## Task requirements
Gather every line of the entries that includes the word "комбинатор".

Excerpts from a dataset
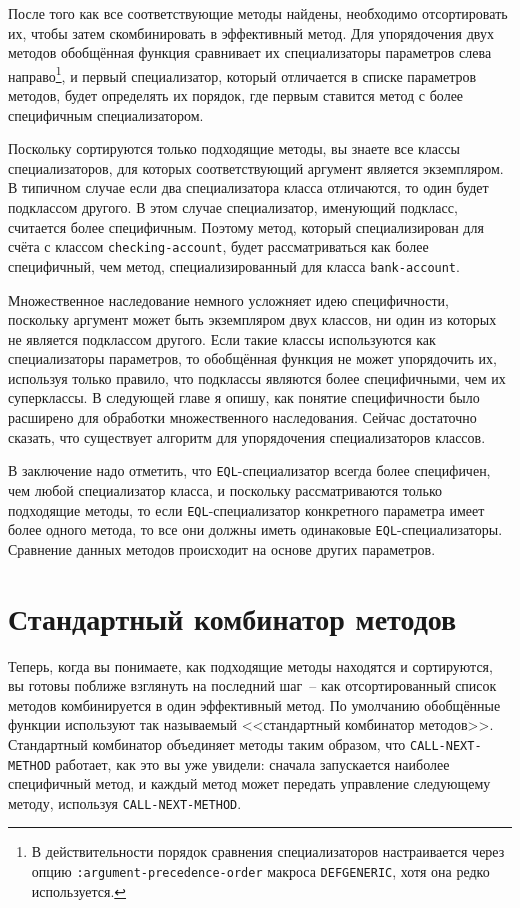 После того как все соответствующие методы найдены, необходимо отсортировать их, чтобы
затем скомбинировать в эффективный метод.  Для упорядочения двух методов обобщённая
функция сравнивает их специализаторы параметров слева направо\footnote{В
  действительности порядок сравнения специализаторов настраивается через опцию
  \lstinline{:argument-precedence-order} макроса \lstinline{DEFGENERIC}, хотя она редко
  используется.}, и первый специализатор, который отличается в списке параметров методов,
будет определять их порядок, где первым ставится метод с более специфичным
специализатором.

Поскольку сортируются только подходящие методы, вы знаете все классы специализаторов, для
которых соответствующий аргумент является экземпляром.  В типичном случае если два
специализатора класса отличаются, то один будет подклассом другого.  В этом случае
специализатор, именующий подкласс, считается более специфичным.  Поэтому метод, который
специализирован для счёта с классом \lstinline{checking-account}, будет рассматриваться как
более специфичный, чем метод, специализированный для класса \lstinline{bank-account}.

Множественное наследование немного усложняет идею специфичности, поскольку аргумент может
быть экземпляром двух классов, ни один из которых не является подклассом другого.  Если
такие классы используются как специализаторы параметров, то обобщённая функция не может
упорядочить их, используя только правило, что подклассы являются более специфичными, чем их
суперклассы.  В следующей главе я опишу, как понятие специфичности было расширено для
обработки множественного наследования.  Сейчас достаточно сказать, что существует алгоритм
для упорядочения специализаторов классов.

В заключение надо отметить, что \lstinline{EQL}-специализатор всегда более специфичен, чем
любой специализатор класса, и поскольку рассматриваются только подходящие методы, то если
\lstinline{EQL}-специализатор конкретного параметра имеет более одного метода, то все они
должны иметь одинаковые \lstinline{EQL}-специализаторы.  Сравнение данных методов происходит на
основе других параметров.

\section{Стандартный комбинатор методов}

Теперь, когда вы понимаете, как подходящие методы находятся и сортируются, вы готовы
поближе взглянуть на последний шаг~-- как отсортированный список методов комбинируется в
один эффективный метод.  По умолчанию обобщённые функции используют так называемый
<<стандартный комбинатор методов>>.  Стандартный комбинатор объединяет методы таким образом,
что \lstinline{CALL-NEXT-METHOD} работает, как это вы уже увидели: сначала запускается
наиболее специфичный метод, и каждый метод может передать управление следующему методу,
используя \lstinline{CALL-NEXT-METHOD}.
==
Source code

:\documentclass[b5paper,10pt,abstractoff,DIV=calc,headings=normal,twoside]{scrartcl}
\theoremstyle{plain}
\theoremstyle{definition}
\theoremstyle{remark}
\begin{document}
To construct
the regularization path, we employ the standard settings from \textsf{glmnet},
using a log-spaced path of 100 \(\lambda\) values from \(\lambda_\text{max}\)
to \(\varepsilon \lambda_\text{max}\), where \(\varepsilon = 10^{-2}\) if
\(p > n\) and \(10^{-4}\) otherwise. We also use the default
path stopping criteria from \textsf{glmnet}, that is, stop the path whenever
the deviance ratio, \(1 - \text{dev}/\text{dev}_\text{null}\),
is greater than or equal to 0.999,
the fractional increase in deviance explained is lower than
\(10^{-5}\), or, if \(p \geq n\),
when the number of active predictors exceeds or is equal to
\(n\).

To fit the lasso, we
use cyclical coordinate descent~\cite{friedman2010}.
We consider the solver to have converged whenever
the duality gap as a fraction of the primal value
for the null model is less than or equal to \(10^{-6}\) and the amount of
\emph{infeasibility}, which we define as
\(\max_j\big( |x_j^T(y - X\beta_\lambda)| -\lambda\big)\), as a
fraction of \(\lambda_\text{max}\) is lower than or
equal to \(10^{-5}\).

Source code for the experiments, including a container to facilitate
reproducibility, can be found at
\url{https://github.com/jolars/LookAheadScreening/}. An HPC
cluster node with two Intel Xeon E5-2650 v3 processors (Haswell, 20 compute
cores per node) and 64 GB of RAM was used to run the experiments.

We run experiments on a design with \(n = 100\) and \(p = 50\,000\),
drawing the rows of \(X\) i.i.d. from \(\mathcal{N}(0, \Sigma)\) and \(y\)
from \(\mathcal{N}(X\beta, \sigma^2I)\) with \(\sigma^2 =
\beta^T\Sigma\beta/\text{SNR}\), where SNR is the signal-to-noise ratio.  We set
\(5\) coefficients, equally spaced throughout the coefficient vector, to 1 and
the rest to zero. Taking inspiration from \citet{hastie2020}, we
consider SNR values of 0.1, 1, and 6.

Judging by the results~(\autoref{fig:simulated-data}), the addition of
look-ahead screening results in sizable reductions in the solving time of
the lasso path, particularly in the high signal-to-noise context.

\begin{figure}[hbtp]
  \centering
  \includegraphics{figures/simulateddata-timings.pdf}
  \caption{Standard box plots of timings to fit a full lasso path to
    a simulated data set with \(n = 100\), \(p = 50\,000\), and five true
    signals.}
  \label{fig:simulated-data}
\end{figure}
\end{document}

## Response below
\section{Стандартный комбинатор методов}
<<стандартный комбинатор методов>>.  Стандартный комбинатор объединяет методы таким образом,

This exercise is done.